Netflix has shown promise with its originally produced shows in the US, and Bollywood already has a worldwide audience. This could be Netflix’s way of testing Indian waters before it launches here, if it indeed plans so. We sincerely hope that Netflix does not create run-of-the-mill saas-bahu content, but gives something on the lines of Daredevil and House of cards. I can hope, right?
There’s been a burst of video streaming websites and apps in the country recently:
– In October, YouTube launched a new paid service called YouTube Red which would allow users to watch videos without ads, original content and listen to music. (Related read: 1 million and counting for AIB & TVF, but YouTube dependency is a cause for concern)
– Last month, Viacom18 Digital Ventures announced VOOT, a mobile video platform which would go live in the ‘coming months’ to broadcast Viacom18 content, and create original content programming.
– In August, video streaming service HOOQ signed a multi-year deal with Sun TV and added over 1,000 Shemaroo video titles.
– In July, Hungama launched HungamaPlay, with a catalog of 6,500 movies.

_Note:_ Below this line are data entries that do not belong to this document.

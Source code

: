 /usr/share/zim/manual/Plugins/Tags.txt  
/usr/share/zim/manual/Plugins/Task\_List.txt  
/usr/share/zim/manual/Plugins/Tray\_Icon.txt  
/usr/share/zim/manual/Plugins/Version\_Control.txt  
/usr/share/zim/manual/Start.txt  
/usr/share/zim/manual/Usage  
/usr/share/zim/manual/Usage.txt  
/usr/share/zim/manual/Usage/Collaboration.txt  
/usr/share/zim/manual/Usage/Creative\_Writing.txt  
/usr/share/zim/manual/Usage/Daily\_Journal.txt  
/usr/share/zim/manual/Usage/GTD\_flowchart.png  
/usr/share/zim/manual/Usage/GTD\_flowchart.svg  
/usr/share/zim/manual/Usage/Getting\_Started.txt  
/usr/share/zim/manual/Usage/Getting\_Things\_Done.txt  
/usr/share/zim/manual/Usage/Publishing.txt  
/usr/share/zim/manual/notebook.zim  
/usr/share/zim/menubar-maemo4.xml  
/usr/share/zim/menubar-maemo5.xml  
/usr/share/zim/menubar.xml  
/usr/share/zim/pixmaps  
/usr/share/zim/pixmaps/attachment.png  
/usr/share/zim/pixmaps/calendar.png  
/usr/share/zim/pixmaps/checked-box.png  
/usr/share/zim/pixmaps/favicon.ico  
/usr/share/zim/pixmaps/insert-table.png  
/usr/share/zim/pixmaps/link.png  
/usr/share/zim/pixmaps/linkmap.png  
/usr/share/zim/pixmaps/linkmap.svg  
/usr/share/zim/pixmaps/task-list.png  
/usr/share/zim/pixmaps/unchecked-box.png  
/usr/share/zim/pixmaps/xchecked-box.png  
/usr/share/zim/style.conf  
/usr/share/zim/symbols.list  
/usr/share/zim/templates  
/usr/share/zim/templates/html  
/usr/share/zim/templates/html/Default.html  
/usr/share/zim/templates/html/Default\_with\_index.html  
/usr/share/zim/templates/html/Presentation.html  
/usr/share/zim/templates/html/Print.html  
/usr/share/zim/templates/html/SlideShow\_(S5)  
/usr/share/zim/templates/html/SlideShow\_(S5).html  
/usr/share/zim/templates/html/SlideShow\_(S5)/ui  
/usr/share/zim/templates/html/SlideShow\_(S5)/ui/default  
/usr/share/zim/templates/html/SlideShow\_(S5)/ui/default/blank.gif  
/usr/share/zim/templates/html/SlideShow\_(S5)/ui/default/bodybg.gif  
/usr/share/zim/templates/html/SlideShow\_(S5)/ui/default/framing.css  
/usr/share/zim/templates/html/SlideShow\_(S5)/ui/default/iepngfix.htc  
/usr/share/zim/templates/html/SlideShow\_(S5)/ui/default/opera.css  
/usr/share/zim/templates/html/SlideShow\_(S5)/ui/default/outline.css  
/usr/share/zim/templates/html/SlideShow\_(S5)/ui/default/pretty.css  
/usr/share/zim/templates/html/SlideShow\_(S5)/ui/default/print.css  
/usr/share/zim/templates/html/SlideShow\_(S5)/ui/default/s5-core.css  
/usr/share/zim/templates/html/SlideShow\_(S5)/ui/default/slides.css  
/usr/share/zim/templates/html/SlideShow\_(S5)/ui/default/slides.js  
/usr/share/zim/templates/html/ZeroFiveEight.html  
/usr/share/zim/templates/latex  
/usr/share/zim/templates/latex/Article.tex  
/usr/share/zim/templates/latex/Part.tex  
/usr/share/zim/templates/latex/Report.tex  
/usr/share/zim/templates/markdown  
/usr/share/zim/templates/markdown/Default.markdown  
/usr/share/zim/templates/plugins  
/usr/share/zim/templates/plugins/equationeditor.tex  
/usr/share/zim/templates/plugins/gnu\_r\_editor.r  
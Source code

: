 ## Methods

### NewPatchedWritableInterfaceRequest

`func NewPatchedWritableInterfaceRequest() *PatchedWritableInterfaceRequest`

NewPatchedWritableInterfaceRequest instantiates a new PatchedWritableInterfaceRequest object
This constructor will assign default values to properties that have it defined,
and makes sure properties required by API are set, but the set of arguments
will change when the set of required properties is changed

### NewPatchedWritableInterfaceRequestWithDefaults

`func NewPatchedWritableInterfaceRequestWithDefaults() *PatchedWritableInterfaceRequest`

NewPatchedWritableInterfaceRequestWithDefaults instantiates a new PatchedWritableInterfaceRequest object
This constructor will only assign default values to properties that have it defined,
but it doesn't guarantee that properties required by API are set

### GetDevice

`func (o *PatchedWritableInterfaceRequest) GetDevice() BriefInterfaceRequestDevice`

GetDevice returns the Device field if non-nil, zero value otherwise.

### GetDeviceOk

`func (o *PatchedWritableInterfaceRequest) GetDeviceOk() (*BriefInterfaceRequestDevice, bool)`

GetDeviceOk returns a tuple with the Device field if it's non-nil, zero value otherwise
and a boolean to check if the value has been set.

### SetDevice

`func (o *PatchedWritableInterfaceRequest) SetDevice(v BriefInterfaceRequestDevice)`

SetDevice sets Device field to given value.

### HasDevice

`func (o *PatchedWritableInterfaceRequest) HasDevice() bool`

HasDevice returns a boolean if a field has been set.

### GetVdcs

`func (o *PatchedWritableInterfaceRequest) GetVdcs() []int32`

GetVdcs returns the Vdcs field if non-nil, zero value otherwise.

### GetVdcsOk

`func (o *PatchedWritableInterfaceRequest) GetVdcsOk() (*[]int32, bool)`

– In the same month, Amazon said that it would invest more than $100 million in the third quarter to produce original content for its subscription service Prime which allows users to stream movies, TV shows & music, and store photos.
– In January, Star India launched a video streaming service in beta called Hotstar, with all of Star India’s television and sports offerings along with Bollywood and regional movies from other studios.